Nickel catalyzed hydrodechlorination and CO functionalization of polyvinyl chloride

Abstract

Managing poly(vinyl chloride) (PVC) materials at the end of their life is often plagued with release of 57 wt% hydrochloric acid and/or the formation of dioxins; both of which represent challenging byproducts for the environment and industrial reactors. A greener strategy to manage this waste would be the direct reduction, or hydrodechlorination, of C–Cl bonds in PVC to form a more benign polyethylene (PE)-like product. This strategy would be particularly useful for polyolefin waste streams that contain PVC impurities, which are often considered unusable if the Cl-content is too high, preventing responsible waste management of end-of-life plastics.
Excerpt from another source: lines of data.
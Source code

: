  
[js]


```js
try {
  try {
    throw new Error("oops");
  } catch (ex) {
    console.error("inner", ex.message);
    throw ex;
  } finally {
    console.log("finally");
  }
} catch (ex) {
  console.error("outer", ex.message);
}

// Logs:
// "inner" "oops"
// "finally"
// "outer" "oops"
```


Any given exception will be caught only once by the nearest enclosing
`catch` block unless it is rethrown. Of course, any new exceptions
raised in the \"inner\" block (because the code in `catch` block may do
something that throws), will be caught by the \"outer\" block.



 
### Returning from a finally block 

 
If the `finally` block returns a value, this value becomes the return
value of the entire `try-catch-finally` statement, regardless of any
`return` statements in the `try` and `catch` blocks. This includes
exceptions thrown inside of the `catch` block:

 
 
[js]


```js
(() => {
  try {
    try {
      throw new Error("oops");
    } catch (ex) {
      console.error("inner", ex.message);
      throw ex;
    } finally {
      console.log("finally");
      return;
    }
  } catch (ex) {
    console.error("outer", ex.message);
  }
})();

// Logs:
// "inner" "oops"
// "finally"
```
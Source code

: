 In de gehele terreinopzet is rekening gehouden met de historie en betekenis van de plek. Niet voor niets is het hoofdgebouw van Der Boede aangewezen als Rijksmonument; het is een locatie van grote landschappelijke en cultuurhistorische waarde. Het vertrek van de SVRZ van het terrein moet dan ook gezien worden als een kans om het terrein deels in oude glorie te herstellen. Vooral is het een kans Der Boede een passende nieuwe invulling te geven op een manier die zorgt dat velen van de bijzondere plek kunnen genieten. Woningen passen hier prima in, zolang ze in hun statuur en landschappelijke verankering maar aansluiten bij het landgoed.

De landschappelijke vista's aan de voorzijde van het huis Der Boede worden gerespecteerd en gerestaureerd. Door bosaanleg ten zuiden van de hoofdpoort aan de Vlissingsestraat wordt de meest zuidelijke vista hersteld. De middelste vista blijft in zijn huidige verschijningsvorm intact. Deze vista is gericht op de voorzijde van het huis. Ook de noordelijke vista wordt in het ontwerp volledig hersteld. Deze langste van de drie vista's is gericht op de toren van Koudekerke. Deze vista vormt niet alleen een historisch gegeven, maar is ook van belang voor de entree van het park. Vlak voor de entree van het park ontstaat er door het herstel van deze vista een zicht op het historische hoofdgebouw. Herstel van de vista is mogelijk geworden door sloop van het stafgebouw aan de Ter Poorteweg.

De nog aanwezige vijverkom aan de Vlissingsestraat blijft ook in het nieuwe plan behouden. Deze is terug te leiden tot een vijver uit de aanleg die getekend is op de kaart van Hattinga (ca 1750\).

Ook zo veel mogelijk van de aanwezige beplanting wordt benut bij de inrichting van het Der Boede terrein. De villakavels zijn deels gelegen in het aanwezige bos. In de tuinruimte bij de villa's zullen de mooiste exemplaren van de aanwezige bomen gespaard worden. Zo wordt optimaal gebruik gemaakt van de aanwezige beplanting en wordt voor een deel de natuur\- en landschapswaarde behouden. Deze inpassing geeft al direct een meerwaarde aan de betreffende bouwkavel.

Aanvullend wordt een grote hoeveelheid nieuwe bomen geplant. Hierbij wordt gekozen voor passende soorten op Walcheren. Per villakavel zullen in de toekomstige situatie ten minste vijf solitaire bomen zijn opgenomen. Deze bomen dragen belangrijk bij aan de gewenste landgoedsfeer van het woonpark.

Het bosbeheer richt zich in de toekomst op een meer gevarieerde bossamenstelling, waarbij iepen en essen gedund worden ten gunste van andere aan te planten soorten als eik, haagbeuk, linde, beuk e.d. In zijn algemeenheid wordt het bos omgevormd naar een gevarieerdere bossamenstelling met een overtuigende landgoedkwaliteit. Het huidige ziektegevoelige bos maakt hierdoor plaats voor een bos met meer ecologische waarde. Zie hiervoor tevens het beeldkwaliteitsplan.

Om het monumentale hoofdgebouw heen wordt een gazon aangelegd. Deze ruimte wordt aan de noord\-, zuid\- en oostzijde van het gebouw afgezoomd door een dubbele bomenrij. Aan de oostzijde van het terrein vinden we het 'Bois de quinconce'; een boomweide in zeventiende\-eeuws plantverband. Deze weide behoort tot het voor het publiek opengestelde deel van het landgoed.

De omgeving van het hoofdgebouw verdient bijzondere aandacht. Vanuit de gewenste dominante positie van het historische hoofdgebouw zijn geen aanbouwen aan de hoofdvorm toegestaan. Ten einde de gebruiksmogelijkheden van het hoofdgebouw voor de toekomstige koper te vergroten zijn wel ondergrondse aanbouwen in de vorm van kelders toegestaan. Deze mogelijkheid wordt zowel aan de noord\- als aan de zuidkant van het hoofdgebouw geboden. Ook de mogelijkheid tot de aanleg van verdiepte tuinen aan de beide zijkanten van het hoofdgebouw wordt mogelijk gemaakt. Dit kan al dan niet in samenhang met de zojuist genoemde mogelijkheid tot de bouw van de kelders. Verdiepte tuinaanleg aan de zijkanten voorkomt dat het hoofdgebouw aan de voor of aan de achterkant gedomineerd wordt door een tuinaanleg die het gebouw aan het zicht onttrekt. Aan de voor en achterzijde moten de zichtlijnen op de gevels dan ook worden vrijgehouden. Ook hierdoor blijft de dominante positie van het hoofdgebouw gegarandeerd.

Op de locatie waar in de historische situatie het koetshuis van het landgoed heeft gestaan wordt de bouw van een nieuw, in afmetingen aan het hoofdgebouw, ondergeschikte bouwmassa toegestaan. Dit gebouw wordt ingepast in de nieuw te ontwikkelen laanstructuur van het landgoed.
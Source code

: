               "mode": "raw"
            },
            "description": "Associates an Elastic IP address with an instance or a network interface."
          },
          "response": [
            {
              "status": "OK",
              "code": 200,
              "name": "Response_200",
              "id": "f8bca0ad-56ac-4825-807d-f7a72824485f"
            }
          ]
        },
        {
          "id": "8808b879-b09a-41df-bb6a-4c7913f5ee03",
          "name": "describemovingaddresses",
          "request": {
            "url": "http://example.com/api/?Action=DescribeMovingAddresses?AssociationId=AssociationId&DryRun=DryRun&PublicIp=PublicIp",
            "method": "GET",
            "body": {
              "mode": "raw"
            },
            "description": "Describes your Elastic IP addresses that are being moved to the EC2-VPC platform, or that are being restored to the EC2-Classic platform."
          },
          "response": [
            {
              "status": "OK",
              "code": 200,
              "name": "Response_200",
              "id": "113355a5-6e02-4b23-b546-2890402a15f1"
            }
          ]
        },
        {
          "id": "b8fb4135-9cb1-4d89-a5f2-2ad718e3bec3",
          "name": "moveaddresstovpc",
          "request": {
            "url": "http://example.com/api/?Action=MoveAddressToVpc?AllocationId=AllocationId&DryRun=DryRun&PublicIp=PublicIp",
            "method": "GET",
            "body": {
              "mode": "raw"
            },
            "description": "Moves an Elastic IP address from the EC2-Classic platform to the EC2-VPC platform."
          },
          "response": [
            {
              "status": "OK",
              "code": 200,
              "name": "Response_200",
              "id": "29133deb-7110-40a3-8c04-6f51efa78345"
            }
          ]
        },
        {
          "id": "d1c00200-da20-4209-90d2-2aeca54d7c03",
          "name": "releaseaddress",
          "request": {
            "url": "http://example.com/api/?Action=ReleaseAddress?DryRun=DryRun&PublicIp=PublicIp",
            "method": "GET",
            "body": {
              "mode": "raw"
Direct metal-catalyzed hydrodechlorination has only been identified with rhodium catalysts, in which the reaction is slow and competitive cross-link formation deviates the polymer product from the most useful linear, high-density PE. Herein, we report the first example hydrodechlorination of PVC, catalyzed by nickel, an abundant, first-row transition metal. The choice of ligand and hydrogen source are crucial for successful dechlorination, while other variables, including the nickel reagent identity, are less important for catalysis. Side reactions, including the formation of branching and the carbonylation of the polymer from the sodium formate hydrogen source are observed when PVC is used as a substrate, yet not observed in molecular mimics. Insolubility limits dechlorination to ∼85%, revealing the need for improved selectivity for more soluble polymer products. This Ni-catalyzed strategy is not affected by the additives present in a toy lizard, encouraging future directions to optimize and improve Ni catalysts for the chemical repurposing of PVC.